In the data below, which lines hold the word "ดราก"? Copy them.
═══
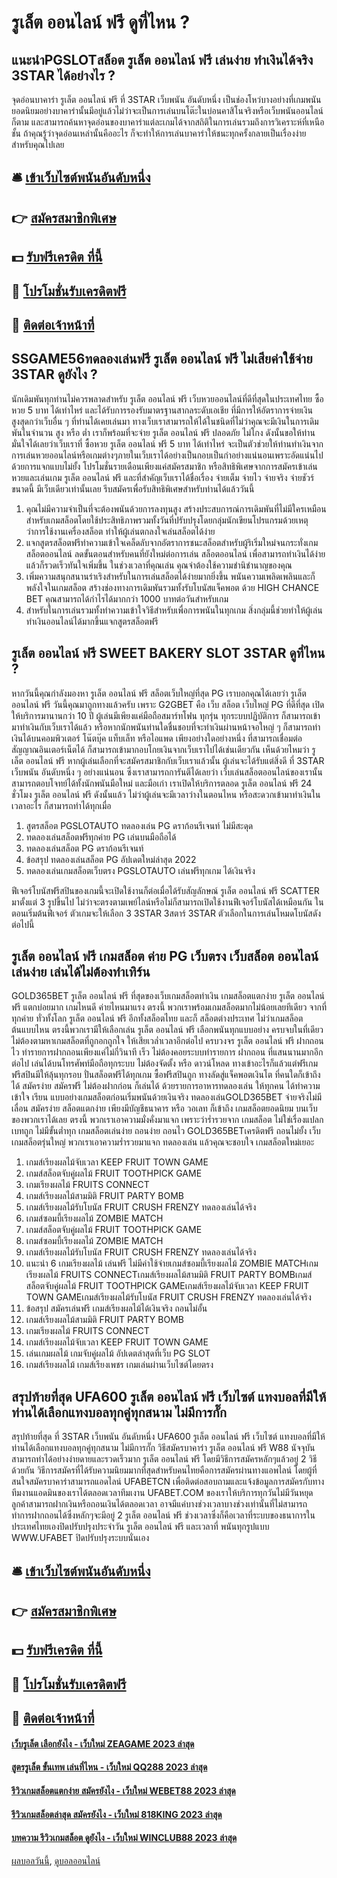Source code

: # รูเล็ต ออนไลน์ ฟรี ดูที่ไหน ?
## แนะนำPGSLOTสล็อต รูเล็ต ออนไลน์ ฟรี เล่นง่าย ทำเงินได้จริง 3STAR ได้อย่างไร ?
จุดอ่อนบาคาร่า รูเล็ต ออนไลน์ ฟรี ที่ 3STAR เว็บพนัน อันดับหนึ่ง เป็นช่องโหว่บางอย่างที่เกมพนันยอดนิยมอย่างบาคาร่านั้นมีอยู่แล้วไม่ว่าจะเป็นการเล่นบนโต๊ะในบ่อนคาสิโนจริงหรือเว็บพนันออนไลน์ก็ตาม และสามารถค้นหาจุดอ่อนของบาคาร่าแต่ละเกมได้จากสถิติในการเล่นรวมถึงการวิเคราะห์ที่เหนือชั้น ถ้าคุณรู้ว่าจุดอ่อนเหล่านั้นคืออะไร ก็จะทำให้การเล่นบาคาร่าให้ชนะทุกครั้งกลายเป็นเรื่องง่ายสำหรับคุณไปเลย

## 🛎 [เข้าเว็บไซต์พนันอันดับหนึ่ง](https://bit.ly/3SdLNi2)
## 👉 [สมัครสมาชิกพิเศษ](https://bit.ly/3SdLNi2)
## 💵 [รับฟรีเครดิต ที่นี้](https://bit.ly/3dyRKHj)
## 👑 [โปรโมชั่นรับเครดิตฟรี](https://bit.ly/3dyRKHj)
## 📱 [ติดต่อเจ้าหน้าที่](https://bit.ly/3dyRKHj)

## SSGAME56ทดลองเล่นฟรี รูเล็ต ออนไลน์ ฟรี ไม่เสียค่าใช้จ่าย 3STAR ดูยังไง ?
นักเดิมพันทุกท่านไม่ควรพลาดสำหรับ รูเล็ต ออนไลน์ ฟรี เว็บหวยออนไลน์ที่ดีที่สุดในประเทศไทย ซื้อหวย 5 บาท ได้เท่าไหร่ และได้รับการรองรับมาตรฐานสากลระดับเอเชีย ที่มีการให้อัตราการจ่ายเงินสูงสุดกว่าเว็บอื่น ๆ ที่ท่านได้เคยเล่นมา ทางเว็บเราสามารถให้ได้ในชนิดที่ไม่ว่าคุณจะมีเงินในการเดิมพันในจำนวน สูง หรือ ต่ำ เราก็พร้อมที่จะจ่าย รูเล็ต ออนไลน์ ฟรี ปลอดภัย ไม่โกง ดังนั้นขอให้ท่านมั่นใจได้เลยว่าเว็บเราที่ ซื้อหวย รูเล็ต ออนไลน์ ฟรี 5 บาท ได้เท่าไหร่ จะเป็นตัวช่วยให้ท่านทำเงินจากการเล่นหวยออนไลน์หรือเกมต่างๆภายในเว็บเราได้อย่างเป็นกอบเป็นกำอย่างแน่นอนเพราะอัดแน่นไปด้วยการแจกแบบไม่ยั้ง โปรโมชั่นรายเดือนเพียงแค่สมัครสมาชิก หรือสิทธิพิเศษจากการสมัครเข้าเล่นหวยและเล่นเกม รูเล็ต ออนไลน์ ฟรี และที่สำคัญเว็บเราได้ชื่อเรื่อง จ่ายเต็ม จ่ายไว จ่ายจริง จ่ายชัวร์ ขนาดนี้ มีเว็บเดียวเท่านั้นเลย รีบสมัครเพื่อรับสิทธิพิเศษสำหรับท่านได้แล้ววันนี้
1. คุณไม่มีความจำเป็นที่จะต้องพนันด้วยการลงทุนสูง สร้างประสบการณ์การเดิมพันที่ไม่มีใครเหมือนสำหรับเกมสล็อตโดยใช้ประสิทธิภาพรวมทั้งวันที่ปรับปรุงโดยกลุ่มนักเขียนโปรแกรมด้วยเหตุว่าการใช้งานเครื่องสล็อต ทำให้ผู้เล่นตกลงใจเล่นสล็อตได้ง่าย
2. แจกสูตรสล็อตฟรีทำความเข้าใจเคล็ดลับจากอัตราการชนะสล็อตสำหรับผู้ริเริ่มใหม่จนกระทั่งเกมสล็อตออนไลน์ ลดขั้นตอนสำหรับคนที่ยังใหม่ต่อการเล่น สล็อตออนไลน์ เพื่อสามารถทำเงินได้ง่ายแล้วก็รวดเร็วทันใจเพิ่มขึ้น ในช่วงเวลาที่คุณเล่น คุณจำต้องใช้ความชำนิชำนาญของคุณ
3. เพิ่มความสนุกสนานร่าเริงสำหรับในการเล่นสล็อตได้ง่ายมากยิ่งขึ้น พนันความเพลิดเพลินและก็พลังใจในเกมสล็อต สร้างช่องทางการเดิมพันรวมทั้งรับโบนัสแจ็คพอต ด้วย HIGH CHANCE BET คุณสามารถได้กำไรได้มากกว่า 1000 บาทต่อวันสำหรับเกม
4. สำหรับในการเล่นรวมทั้งทำความเข้าใจวิธีสำหรับเพื่อการพนันในทุกเกม สิ่งกลุ่มนี้ช่วยทำให้ผู้เล่นทำเงินออนไลน์ได้มากขึ้นแจกสูตรสล็อตฟรี

## รูเล็ต ออนไลน์ ฟรี SWEET BAKERY SLOT 3STAR ดูที่ไหน ?
หากวันนี้คุณกำลังมองหา รูเล็ต ออนไลน์ ฟรี สล็อตเว็บใหญ่ที่สุด PG เราบอกคุณได้เลยว่า รูเล็ต ออนไลน์ ฟรี วันนี้คุณมาถูกทางแล้วครับ เพราะ G2GBET คือ เว็บ สล็อต เว็บใหญ่ PG ที่ดีที่สุด เปิดให้บริการมานานกว่า 10 ปี ผู้เล่นมีเพียงแค่มือถือสมาร์ทโฟน ทุกรุ่น ทุกระบบปฏิบัติการ ก็สามารถเข้ามาทำเงินกับเว็บเราได้แล้ว หรือหากนักพนันท่านใดชื่นชอบที่จะทำเงินผ่านหน้าจอใหญ่ ๆ ก็สามารถทำเงินได้บนคอมพิวเตอร์ โน๊ตบุ๊ค แท็บเล็ท หรือไอแพด เพียงอย่างใดอย่างหนึ่ง ที่สามารถเชื่อมต่อสัญญาณอินเตอร์เน็ตได้ ก็สามารถเข้ามากอบโกยเงินจากเว็บเราไปได้เช่นเดียวกัน เห็นด้วยไหมว่า รูเล็ต ออนไลน์ ฟรี หากผู้เล่นเลือกที่จะสมัครสมาชิกกับเว็บเราแล้วนั้น ผู้เล่นจะได้รับแต่สิ่งดี ที่ 3STAR เว็บพนัน อันดับหนึ่ง ๆ อย่างแน่นอน ซึ่งเราสามารถการันตีได้เลยว่า เว็บเล่นสล็อตออนไลน์ของเรานั้น สามารถตอบโจทย์ได้ทั้งนักพนันมือใหม่ และมือเก่า เราเปิดให้บริการตลอด รูเล็ต ออนไลน์ ฟรี 24 ชั่วโมง รูเล็ต ออนไลน์ ฟรี ดังนั้นแล้ว ไม่ว่าผู้เล่นจะมีเวลาว่างในตอนไหน หรือสะดวกเข้ามาทำเงินในเวลาอะไร ก็สามารถทำได้ทุกเมื่อ
1. สูตรสล็อต PGSLOTAUTO ทดลองเล่น PG ดราก้อนรีเจนท์ ไม่มีสะดุด
2. ทดลองเล่นสล็อตฟรีทุกค่าย PG เล่นบนมือถือได้
3. ทดลองเล่นสล็อต PG ดราก้อนรีเจนท์
4. ข้อสรุป ทดลองเล่นสล็อต PG อัปเดตใหม่ล่าสุด 2022
5. ทดลองเล่นเกมสล็อตเว็บตรง PGSLOTAUTO เล่นฟรีทุกเกม ได้เงินจริง

ฟีเจอร์โบนัสฟรีสปินของเกมนี้จะเปิดใช้งานก็ต่อเมื่อได้รับสัญลักษณ์ รูเล็ต ออนไลน์ ฟรี SCATTER มาตั้งแต่ 3 รูปขึ้นไป ไม่ว่าจะตรงตามเพย์ไลน์หรือไม่ก็สามารถเปิดใช้งานฟีเจอร์โบนัสได้เหมือนกัน ในตอนเริ่มต้นฟีเจอร์ ตัวเกมจะให้เลือก 3 3STAR 3สตาร์ 3STAR ตัวเลือกในการเล่นโหมดโบนัสดังต่อไปนี้

## รูเล็ต ออนไลน์ ฟรี เกมสล็อต ค่าย PG เว็บตรง เว็บสล็อต ออนไลน์ เล่นง่าย เล่นได้ไม่ต้องทำเทิร์น
GOLD365BET รูเล็ต ออนไลน์ ฟรี ที่สุดของเว็บเกมสล็อตทำเงิน เกมสล็อตแตกง่าย รูเล็ต ออนไลน์ ฟรี แตกบ่อยมาก เกมไหนดี ค่ายไหนมาแรง ตรงนี้ พวกเราพร้อมเกมสล็อตมากไม่น้อยเลยทีเดียว จากที่ ทุกค่าย ทั่วทั้งโลก รูเล็ต ออนไลน์ ฟรี อีกทั้งสล็อตไทย และก็ สล็อตต่างประเทศ ไม่ว่าเกมสล็อตต้นแบบไหน ตรงนี้พวกเรามีให้เลือกเล่น รูเล็ต ออนไลน์ ฟรี เลือกพนันทุกแบบอย่าง ครบจบในที่เดียว ไม่ต้องตามหาเกมสล็อตที่ถูกอกถูกใจ ให้เสียเวล่ำเวลาอีกต่อไป ครบวงจร รูเล็ต ออนไลน์ ฟรี ฝากถอนไว ทำรายการฝากถอนเพียงแค่ไม่กี่วินาที เร็ว ไม่ต้องคอยระบบทำรายการ ฝากถอน ที่แสนนานมากอีกต่อไป เล่นได้บนโทรศัพท์มือถือทุกระบบ ไม่ต้องจัดตั้ง หรือ ดาวน์โหลด ทางเข้าอะไรก็แล้วแต่ฟรีเกม ฟรีสปินมีให้ลุ้นทุกรอบ ปั่นสล็อตฟรีได้ทุกเกม ซื้อฟรีสปินถูก ทางลัดสู่แจ็คพอตเงินโต ที่คนใดก็เข้าถึงได้ สมัครง่าย สมัครฟรี ไม่ต้องฝากก่อน ก็เล่นได้ ด้วยรายการอาหารทดลองเล่น ให้ทุกคน ได้ทำความเข้าใจ เรียน แบบอย่างเกมสล็อตก่อนเริ่มพนันด้วยเงินจริง ทดลองเล่นGOLD365BET จ่ายจริงไม่มีเลื่อน สมัครง่าย สล็อตแตกง่าย เพียงมีบัญชีธนาคาร หรือ วอเลท ก็เข้าถึง เกมสล็อตยอดนิยม บนเว็บของพวกเราได้เลย ตรงนี้ พวกเราเอาความมั่งคั่งมาแจก เพราะว่าร่ำรวยจาก เกมสล็อต ไม่ใช่เรื่องแปลก เบทถูก ไม่มีขั้นต่ำทุก เกมสล็อตเล่นง่าย ถอนง่าย ถอนไว GOLD365BETเครดิตฟรี ถอนไม่ยั้ง เว็บเกมสล็อตรุ่นใหญ่ พวกเราเอาความร่ำรวยมาแจก ทดลองเล่น แล้วคุณจะชอบใจ เกมสล็อตใหม่เยอะ
1. เกมส์เรียงผลไม้จับเวลา KEEP FRUIT TOWN GAME
2. เกมส์สล็อตจับคู่ผลไม้ FRUIT TOOTHPICK GAME
3. เกมเรียงผลไม้ FRUITS CONNECT
4. เกมส์เรียงผลไม้สามมิติ FRUIT PARTY BOMB
5. เกมส์เรียงผลไม้รับโบนัส FRUIT CRUSH FRENZY ทดลองเล่นได้จริง
6. เกมส์ซอมบี้เรียงผลไม้ ZOMBIE MATCH
7. เกมส์สล็อตจับคู่ผลไม้ FRUIT TOOTHPICK GAME
8. เกมส์ซอมบี้เรียงผลไม้ ZOMBIE MATCH
9. เกมส์เรียงผลไม้รับโบนัส FRUIT CRUSH FRENZY ทดลองเล่นได้จริง
10. แนะนำ 6 เกมเรียงผลไม้ เล่นฟรี ไม่มีค่าใช้จ่ายเกมส์ซอมบี้เรียงผลไม้ ZOMBIE MATCHเกมเรียงผลไม้ FRUITS CONNECTเกมส์เรียงผลไม้สามมิติ FRUIT PARTY BOMBเกมส์สล็อตจับคู่ผลไม้ FRUIT TOOTHPICK GAMEเกมส์เรียงผลไม้จับเวลา KEEP FRUIT TOWN GAMEเกมส์เรียงผลไม้รับโบนัส FRUIT CRUSH FRENZY ทดลองเล่นได้จริง
11. ข้อสรุป สมัครเล่นฟรี เกมส์เรียงผลไม้ได้เงินจริง ถอนไม่อั้น
12. เกมส์เรียงผลไม้สามมิติ FRUIT PARTY BOMB
13. เกมเรียงผลไม้ FRUITS CONNECT
14. เกมส์เรียงผลไม้จับเวลา KEEP FRUIT TOWN GAME
15. เล่นเกมผลไม้ เกมจับคู่ผลไม้ อัปเดตล่าสุดที่เว็บ PG SLOT
16. เกมส์เรียงผลไม้ เกมส์เรียงเพชร เกมเล่นผ่านเว็บไซต์โดยตรง

## สรุปท้ายที่สุด UFA600 รูเล็ต ออนไลน์ ฟรี เว็บไซต์ แทงบอลที่มีให้ท่านได้เลือกแทงบอลทุกคู่ทุกสนาม ไม่มีการกั๊ก
สรุปท้ายที่สุด ที่ 3STAR เว็บพนัน อันดับหนึ่ง UFA600 รูเล็ต ออนไลน์ ฟรี เว็บไซต์ แทงบอลที่มีให้ท่านได้เลือกแทงบอลทุกคู่ทุกสนาม ไม่มีการกั๊ก วิธีสมัครบาคาร่า รูเล็ต ออนไลน์ ฟรี W88 นัจจุบันสามารถทำได้อย่างง่ายดายและรวดเร็วมาก รูเล็ต ออนไลน์ ฟรี โดยมีวิธีการสมัครหลักๆแล้วอยู่ 2 วิธีด้วยกัน วิธีการสมัครที่ได้รับความนิยมมากที่สุดสำหรับคนไทยคือการสมัครผ่านทางแอพไลน์ โดยผู้ที่สนใจสมัครบาคาร่าสามารถแอดไลน์ UFABETCN เพื่อติดต่อสอบถามและแจ้งข้อมูลการสมัครกับทางทีมงานแอดมินของเราได้ตลอดเวลาทีมเงาน UFABET.COM ของเราให้บริการทุกวันไม่มีวันหยุด ลูกค้าสามารถฝากเงินหรือถอนเงินได้ตลอดเวลา อาจมีแค่บางช่วงเวลาบางช่วงเท่านั้นที่ไม่สามารถทำการฝากถอนได้ซึ่งหลักๆจะมีอยู่ 2 รูเล็ต ออนไลน์ ฟรี ช่วงเวลาซึ่งก็คือเวลาที่ระบบของธนาการในประเทศไทยเองปิดปรับปรุงประจำวัน รูเล็ต ออนไลน์ ฟรี และเวลาที่ พนันทุกรูปแบบ WWW.UFABET ปิดปรับปรุงระบบนั่นเอง

## 🛎 [เข้าเว็บไซต์พนันอันดับหนึ่ง](https://bit.ly/3SdLNi2)
## 👉 [สมัครสมาชิกพิเศษ](https://bit.ly/3SdLNi2)
## 💵 [รับฟรีเครดิต ที่นี้](https://bit.ly/3dyRKHj)
## 👑 [โปรโมชั่นรับเครดิตฟรี](https://bit.ly/3dyRKHj)
## 📱 [ติดต่อเจ้าหน้าที่](https://bit.ly/3dyRKHj)

#### [เว็บรูเล็ต เลือกยังไง - เว็บใหม่ ZEAGAME 2023 ล่าสุด](https://atom.io/themes/เว็บรูเล็ต%20เลือกยังไง%20-%20เว็บใหม่%20zeagame%202023%20ล่าสุด)
#### [สูตรรูเล็ต ขั้นเทพ เล่นที่ไหน - เว็บใหม่ QQ288 2023 ล่าสุด](https://atom.io/themes/สูตรรูเล็ต%20ขั้นเทพ%20เล่นที่ไหน%20-%20เว็บใหม่%20qq288%202023%20ล่าสุด)
#### [รีวิวเกมสล็อตแตกง่าย สมัครยังไง - เว็บใหม่ WEBET88 2023 ล่าสุด](https://atom.io/themes/รีวิวเกมสล็อตแตกง่าย%20สมัครยังไง%20-%20เว็บใหม่%20webet88%202023%20ล่าสุด)
#### [รีวิวเกมสล็อตล่าสุด สมัครยังไง - เว็บใหม่ 818KING 2023 ล่าสุด](https://atom.io/themes/รีวิวเกมสล็อตล่าสุด%20สมัครยังไง%20-%20เว็บใหม่%20818king%202023%20ล่าสุด)
#### [บทความ รีวิวเกมสล็อต ดูยังไง - เว็บใหม่ WINCLUB88 2023 ล่าสุด](https://atom.io/themes/บทความ%20รีวิวเกมสล็อต%20ดูยังไง%20-%20เว็บใหม่%20winclub88%202023%20ล่าสุด)

[ผลบอลวันนี้](https://siamsport.tv "ผลบอลวันนี้"), [ดูบอลออนไลน์](https://siamsport.tv/ดูบอลสด "ดูบอลออนไลน์")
═══
YOUR RESPONSE:
1. สูตรสล็อต PGSLOTAUTO ทดลองเล่น PG ดราก้อนรีเจนท์ ไม่มีสะดุด
3. ทดลองเล่นสล็อต PG ดราก้อนรีเจนท์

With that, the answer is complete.